■ **WHAT TO WORK ON**
Return every line from the records below in which the word "albert" is found.

** RECORDS SHOWN follows **

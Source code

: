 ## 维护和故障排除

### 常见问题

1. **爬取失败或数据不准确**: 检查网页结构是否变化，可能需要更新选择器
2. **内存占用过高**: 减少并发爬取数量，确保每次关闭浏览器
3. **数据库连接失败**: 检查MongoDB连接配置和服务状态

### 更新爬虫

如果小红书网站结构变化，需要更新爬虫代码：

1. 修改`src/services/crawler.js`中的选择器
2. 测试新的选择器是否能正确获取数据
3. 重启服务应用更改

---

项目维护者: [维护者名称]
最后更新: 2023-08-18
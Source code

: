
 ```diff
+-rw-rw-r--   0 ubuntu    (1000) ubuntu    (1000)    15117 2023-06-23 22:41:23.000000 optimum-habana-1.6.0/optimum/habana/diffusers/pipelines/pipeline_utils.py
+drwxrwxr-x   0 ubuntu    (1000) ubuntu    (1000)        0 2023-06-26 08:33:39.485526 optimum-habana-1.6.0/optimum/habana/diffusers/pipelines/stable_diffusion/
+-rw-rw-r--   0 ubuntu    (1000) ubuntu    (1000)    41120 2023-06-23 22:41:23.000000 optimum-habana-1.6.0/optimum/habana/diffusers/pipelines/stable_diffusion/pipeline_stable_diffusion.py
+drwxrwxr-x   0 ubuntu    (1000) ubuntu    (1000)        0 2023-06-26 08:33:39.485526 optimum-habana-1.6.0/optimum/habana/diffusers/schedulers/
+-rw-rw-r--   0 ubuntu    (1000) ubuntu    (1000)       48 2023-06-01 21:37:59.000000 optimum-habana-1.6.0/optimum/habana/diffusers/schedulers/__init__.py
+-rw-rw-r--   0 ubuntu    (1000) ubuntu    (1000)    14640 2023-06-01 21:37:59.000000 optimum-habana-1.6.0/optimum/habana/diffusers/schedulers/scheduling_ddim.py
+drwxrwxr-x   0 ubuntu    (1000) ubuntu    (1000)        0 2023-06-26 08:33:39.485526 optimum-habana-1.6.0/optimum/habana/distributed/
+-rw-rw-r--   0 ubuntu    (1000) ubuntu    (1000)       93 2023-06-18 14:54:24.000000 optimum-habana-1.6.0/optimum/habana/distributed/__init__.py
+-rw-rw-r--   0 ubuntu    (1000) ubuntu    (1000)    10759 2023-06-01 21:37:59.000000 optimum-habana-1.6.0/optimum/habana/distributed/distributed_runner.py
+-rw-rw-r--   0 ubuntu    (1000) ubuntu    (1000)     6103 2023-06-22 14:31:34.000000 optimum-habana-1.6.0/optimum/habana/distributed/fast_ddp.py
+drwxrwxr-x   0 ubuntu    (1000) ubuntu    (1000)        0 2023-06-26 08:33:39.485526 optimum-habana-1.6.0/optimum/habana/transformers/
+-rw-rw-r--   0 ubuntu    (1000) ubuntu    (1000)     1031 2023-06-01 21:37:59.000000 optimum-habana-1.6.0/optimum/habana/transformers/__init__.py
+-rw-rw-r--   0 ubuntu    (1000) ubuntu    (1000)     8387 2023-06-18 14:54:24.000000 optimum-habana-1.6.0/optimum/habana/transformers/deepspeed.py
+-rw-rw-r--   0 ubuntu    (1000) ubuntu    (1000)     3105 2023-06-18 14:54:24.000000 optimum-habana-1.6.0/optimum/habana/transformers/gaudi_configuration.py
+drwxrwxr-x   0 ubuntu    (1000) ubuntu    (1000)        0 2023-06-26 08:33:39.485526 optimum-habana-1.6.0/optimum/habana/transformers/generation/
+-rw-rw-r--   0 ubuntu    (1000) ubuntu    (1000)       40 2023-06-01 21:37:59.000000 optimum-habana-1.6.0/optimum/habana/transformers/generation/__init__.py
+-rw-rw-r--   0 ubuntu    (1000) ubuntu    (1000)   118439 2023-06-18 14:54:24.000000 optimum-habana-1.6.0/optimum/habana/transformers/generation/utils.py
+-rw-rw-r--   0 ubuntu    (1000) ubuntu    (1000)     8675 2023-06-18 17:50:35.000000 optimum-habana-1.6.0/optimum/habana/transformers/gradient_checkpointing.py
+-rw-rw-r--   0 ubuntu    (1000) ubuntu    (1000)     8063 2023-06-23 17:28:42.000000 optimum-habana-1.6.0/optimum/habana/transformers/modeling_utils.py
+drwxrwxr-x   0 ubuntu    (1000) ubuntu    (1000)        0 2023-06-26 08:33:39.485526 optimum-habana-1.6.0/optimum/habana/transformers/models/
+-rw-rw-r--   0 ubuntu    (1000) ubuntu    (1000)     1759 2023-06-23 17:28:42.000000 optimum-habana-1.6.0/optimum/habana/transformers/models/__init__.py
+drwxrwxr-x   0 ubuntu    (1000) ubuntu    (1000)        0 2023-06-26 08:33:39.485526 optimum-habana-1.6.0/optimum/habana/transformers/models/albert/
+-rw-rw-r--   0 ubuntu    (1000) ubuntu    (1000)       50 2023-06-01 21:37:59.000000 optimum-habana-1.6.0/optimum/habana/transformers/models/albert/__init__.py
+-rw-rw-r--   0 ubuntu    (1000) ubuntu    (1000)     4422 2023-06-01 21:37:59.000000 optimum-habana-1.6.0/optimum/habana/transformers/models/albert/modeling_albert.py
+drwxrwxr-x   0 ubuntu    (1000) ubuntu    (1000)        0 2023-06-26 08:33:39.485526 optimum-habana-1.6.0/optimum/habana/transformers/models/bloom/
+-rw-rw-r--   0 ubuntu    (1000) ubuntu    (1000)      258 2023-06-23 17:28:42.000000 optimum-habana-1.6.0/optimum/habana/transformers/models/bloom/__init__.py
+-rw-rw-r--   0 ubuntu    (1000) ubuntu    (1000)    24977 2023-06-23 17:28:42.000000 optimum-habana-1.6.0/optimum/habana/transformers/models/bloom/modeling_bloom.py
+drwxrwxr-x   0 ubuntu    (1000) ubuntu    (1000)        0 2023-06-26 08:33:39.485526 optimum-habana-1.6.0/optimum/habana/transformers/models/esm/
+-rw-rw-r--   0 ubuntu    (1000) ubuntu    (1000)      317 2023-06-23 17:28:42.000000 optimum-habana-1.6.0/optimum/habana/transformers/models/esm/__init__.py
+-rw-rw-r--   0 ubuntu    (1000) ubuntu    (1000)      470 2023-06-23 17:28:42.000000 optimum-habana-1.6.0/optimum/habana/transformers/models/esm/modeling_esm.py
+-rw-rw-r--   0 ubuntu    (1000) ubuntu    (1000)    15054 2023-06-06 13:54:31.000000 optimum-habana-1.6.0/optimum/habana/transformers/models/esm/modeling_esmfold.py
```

** End of RECORDS SHOWN **

■ **RESPONSE BELOW**
+drwxrwxr-x   0 ubuntu    (1000) ubuntu    (1000)        0 2023-06-26 08:33:39.485526 optimum-habana-1.6.0/optimum/habana/transformers/models/albert/
+-rw-rw-r--   0 ubuntu    (1000) ubuntu    (1000)       50 2023-06-01 21:37:59.000000 optimum-habana-1.6.0/optimum/habana/transformers/models/albert/__init__.py
+-rw-rw-r--   0 ubuntu    (1000) ubuntu    (1000)     4422 2023-06-01 21:37:59.000000 optimum-habana-1.6.0/optimum/habana/transformers/models/albert/modeling_albert.py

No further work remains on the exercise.